На другой день я посетил его опять. Он был задумчив и печален. На этот раз я принес ему небольшую картинку — на ней был изображен сидящий Христос, к груди Которого припал кающийся блудный сын. Спаситель в прощающей любви обнимает юношу. Шляпа и посох скитальца лежат внизу, на ступеньках. Это глубоко трогательное изображение было напечатано на обложке одной религиозной брошюры — я нашел ее в большом количестве в той куче бракованных книг, которые были обречены на уничтожение. Я вырезал эту картинку и распространял ее в тюрьме, иногда наклеивал на картон.

Теперь я предложил ее Соловьеву.

«Кто это?» — спросил я его. «Это Иисус Христос»... — сразу ответил он. «А кто другой?» — «Не знаю»... — «Это вы — Соловьев!» — сказал я ему.

И вдруг он схватил бумажку, сжал ее в руке, засверкал глазами и воскликнул: «Вот мой мандат, с которым я пойду завтра на смерть»...

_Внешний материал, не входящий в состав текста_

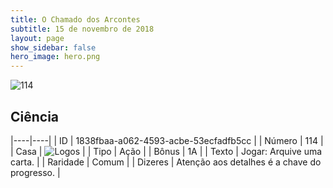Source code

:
 ```yaml
---
title: O Chamado dos Arcontes
subtitle: 15 de novembro de 2018
layout: page
show_sidebar: false
hero_image: hero.png
---
```


![114](https://cdn.keyforgegame.com/media/card_front/pt/341_114_X6V5QX33Q589_pt.png)

## Ciência

|----|----|
| ID | 1838fbaa-a062-4593-acbe-53ecfadfb5cc |
| Número | 114 |
| Casa | ![Logos](https://archonarcana.com/images/thumb/c/ce/Logos.png/22px-Logos.png "Logos") |
| Tipo | Ação |
| Bônus | 1A |
| Texto | Jogar: Arquive uma carta. |
| Raridade | Comum |
| Dizeres | Atenção aos detalhes é a chave do progresso. |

На другой день в 8 часов вечера их взяли всех троих.

Заключенные противоположных камер видели их и рассказывали мне об этом.

Впереди бодро шел Соловьев — он даже весело шутил.

За ним, наклонив голову, шел старший из братьев Л.; младший был бледен, как полотно.

Я записал имена этих бедных русских людей (Павла, Петра и Егория) на полях своей Библии, около тех стихов, которые открылись при этом известии:

«С небес призрел Господь на землю, чтобы услышать стоны узников, разрешить сынов смерти» (Пс. 101: 20—21).

«Господи Боже наш! Ты внимал им; Ты был для них Богом

 

- 191 -

прощающим и наказывающим за дела их» (Пс. 98). Они понесли наказание здесь в этой телесной, временной жизни, и сами не возмущались против него; но «Бог, не оставляющий без наказания, прощает вину», если кто обращается к нему от злого пути*.

Перед уходом из тюрьмы я посетил еще одного из смертников. Он помещался один в угловой камере, сырой и мрачной. Ему только что принесли передачу — корзинку с хлебом, огурцами. Он радушно угощал меня. Это был тоже железнодорожник. Он был подавлен душевною болью и страхом. Я предложил ему вместе помолиться. Он стал рядом со мной и истово участвовал в произносимой мной молитве, весь в слезах. Как он благодарил за посещение! Был ли он казнен или помилован, я не знаю.

При этих посещениях мне очень пригодились те евангелия, которые я разыскал в числе бракованных книг: я мог передавать их теперь этим несчастным, они брали их очень охотно.

Некоторые изъявляли желание пойти на исповедь к о. Георгию, и я сообщал ему об этом. Сам он не мог посещать изоляторов. Помню, как один из помощников начальника тюрьмы сам проводил одного из смертников в перевязочную комнату, где о. Георгий и совершил таинство Исповеди и Причастия.

Таким образом с о. Георгием у нас было оригинальное сотрудничество: он посылал ко мне слушателей на евангельские беседы, он же сообщал мне о вновь прибывших смертниках. Я направлял к нему тех из них, которые искали последнего духовного утешения от священника. И я знаю, что он умел говорить им на близком им языке о Божьей правде и о Божьем милосердии.

* Я, конечно, против смертной казни. Характерно, что такие различные мыслители, как В. Соловьев и Л. Толстой, сходятся в решительном отрицании  смертной казни. См. «Воскресные письма (Немезида), По поводу испано-американской войны» В. С. и «Не могу молчать» Л. Т.